:: Work required ::
In the data that follows, how many lines include the string "beta"? Answer with the number alone.

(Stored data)
--------

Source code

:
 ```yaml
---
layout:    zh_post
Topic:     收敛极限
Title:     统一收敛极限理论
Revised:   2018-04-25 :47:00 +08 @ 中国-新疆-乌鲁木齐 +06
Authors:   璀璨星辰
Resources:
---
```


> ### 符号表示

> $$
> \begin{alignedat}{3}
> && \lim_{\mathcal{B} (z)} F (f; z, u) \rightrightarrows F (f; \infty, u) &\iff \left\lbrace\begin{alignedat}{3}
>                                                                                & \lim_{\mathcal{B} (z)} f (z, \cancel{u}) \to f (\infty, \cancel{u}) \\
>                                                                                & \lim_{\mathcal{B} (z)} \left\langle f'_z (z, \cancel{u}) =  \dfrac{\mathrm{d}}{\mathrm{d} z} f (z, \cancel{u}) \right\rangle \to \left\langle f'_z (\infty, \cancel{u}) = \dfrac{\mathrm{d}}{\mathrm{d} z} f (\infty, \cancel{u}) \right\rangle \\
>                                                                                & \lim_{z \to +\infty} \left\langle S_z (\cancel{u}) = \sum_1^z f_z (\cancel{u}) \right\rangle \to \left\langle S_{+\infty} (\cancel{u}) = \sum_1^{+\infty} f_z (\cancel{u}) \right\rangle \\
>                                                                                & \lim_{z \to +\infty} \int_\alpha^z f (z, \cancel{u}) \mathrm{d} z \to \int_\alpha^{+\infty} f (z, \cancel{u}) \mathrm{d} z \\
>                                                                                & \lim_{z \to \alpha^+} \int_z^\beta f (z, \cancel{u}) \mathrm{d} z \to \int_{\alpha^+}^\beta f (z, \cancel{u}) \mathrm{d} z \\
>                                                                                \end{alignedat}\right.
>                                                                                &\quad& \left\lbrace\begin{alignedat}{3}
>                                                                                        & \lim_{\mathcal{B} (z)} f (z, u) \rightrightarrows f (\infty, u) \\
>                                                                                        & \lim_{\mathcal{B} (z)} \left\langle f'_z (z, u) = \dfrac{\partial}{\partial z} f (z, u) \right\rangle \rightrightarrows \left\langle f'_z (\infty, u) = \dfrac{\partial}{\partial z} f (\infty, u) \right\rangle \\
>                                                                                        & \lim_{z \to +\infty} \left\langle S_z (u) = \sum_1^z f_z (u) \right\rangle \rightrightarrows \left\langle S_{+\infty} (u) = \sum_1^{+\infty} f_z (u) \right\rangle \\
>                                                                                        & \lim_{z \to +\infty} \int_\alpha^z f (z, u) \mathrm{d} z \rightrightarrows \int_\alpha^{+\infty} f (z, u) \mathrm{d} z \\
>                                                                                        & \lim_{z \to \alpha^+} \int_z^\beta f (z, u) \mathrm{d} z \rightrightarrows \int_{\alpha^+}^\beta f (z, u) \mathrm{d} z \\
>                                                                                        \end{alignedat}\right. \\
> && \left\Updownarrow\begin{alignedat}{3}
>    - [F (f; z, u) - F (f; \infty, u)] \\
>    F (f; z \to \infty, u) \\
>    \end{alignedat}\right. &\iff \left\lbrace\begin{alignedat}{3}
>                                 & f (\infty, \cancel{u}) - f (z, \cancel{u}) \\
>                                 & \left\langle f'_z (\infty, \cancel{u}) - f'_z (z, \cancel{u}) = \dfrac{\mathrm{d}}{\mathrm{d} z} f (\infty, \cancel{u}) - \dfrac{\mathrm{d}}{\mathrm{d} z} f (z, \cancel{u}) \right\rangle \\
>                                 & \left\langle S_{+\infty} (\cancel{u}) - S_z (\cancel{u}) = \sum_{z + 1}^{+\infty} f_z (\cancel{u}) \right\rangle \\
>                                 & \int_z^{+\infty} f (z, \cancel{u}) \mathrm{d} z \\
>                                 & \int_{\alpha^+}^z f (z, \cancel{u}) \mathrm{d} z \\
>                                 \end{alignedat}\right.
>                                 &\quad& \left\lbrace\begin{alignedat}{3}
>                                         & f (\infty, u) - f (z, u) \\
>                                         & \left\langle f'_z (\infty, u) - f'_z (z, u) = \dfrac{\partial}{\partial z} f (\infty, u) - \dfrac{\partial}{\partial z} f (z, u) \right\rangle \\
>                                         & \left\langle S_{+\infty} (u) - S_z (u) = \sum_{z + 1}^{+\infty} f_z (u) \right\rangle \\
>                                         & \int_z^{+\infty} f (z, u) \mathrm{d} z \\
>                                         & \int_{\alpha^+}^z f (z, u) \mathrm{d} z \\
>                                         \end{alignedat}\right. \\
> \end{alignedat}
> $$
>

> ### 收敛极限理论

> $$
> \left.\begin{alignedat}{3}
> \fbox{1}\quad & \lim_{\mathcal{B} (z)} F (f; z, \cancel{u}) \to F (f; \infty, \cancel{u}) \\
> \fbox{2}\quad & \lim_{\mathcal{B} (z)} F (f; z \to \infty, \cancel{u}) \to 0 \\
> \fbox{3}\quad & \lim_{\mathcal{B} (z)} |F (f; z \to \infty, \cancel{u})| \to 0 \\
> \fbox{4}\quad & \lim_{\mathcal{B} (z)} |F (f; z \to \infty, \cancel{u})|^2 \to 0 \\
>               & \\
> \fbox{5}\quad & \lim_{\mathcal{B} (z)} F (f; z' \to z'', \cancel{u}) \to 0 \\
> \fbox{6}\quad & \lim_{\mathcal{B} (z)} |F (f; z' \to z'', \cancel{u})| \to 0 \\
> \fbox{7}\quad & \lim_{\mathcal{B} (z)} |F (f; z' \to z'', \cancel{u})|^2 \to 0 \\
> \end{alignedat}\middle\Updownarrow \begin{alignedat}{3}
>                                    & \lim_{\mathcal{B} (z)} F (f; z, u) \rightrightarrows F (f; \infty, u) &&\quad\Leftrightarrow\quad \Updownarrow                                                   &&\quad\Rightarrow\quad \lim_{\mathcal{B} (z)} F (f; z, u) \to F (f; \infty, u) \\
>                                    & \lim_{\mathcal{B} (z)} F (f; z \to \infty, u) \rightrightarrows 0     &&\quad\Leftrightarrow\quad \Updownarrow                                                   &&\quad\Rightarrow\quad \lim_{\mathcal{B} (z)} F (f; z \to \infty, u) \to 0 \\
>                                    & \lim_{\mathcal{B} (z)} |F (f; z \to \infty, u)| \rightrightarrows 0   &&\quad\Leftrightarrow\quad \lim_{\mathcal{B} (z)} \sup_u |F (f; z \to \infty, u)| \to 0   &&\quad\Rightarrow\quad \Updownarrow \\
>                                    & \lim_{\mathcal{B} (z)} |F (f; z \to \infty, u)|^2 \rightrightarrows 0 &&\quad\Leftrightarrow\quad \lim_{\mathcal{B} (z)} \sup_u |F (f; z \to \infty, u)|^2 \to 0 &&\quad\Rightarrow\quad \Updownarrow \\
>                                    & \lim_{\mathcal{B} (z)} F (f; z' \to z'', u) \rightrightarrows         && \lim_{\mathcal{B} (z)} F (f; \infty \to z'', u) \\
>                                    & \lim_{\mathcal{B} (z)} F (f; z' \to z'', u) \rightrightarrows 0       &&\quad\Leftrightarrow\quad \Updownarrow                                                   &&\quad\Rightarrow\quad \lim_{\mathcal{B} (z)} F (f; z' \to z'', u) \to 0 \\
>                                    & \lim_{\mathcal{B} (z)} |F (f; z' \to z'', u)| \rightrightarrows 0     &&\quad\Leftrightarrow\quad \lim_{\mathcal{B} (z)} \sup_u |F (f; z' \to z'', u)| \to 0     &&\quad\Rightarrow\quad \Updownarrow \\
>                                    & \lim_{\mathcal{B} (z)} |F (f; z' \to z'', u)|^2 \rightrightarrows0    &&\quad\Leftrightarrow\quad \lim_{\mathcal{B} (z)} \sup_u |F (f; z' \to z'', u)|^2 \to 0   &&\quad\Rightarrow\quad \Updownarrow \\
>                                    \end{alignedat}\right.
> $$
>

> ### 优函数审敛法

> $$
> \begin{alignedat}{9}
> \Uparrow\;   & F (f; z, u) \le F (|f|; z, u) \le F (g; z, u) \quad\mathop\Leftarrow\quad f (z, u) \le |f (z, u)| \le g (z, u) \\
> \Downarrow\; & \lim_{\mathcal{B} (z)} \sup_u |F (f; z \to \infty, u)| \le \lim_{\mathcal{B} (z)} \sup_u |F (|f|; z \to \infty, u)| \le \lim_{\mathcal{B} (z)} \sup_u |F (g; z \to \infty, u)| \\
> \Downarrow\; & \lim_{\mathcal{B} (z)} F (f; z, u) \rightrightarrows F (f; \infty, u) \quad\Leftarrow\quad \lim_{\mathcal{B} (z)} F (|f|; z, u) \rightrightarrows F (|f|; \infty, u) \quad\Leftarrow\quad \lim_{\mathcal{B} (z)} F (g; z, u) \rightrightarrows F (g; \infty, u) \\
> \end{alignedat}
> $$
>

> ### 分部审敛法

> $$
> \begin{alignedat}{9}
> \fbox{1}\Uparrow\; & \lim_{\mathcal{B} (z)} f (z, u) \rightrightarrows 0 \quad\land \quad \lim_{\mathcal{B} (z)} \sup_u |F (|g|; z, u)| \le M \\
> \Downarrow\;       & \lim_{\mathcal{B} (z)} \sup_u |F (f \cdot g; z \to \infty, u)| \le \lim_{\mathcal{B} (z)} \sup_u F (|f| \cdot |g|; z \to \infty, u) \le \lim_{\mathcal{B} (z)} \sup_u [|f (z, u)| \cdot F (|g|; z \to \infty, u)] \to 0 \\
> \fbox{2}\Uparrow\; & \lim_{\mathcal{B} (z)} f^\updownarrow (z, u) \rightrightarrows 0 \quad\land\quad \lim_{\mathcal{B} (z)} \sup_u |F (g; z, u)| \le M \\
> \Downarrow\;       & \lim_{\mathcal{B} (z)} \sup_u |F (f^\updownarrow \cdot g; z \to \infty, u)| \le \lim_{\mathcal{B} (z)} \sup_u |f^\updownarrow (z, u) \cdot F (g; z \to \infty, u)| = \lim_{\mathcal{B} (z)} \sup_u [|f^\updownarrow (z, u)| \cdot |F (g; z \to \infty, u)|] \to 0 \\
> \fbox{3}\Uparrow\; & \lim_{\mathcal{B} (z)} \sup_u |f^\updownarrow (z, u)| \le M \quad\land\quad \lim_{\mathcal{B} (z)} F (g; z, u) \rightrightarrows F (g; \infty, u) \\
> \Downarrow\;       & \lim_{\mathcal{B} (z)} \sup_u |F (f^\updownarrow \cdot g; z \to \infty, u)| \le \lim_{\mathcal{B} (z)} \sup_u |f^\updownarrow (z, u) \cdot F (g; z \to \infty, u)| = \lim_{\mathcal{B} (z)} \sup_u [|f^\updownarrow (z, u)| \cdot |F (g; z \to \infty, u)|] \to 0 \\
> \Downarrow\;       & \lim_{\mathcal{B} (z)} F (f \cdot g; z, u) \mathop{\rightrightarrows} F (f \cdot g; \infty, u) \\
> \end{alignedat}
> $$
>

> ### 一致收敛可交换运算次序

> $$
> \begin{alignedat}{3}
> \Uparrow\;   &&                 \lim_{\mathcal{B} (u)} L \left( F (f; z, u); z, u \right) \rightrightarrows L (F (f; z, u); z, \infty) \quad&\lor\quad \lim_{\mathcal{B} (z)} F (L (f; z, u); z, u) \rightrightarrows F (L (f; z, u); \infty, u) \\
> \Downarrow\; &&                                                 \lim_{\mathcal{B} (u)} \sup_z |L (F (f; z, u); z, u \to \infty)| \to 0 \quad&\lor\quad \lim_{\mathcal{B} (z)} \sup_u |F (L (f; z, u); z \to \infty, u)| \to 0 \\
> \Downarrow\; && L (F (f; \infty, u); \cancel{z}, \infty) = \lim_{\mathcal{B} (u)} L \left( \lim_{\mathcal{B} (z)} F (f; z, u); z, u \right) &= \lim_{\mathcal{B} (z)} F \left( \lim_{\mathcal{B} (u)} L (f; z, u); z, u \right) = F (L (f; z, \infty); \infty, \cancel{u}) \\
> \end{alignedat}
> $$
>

--------

:: Task result ::
2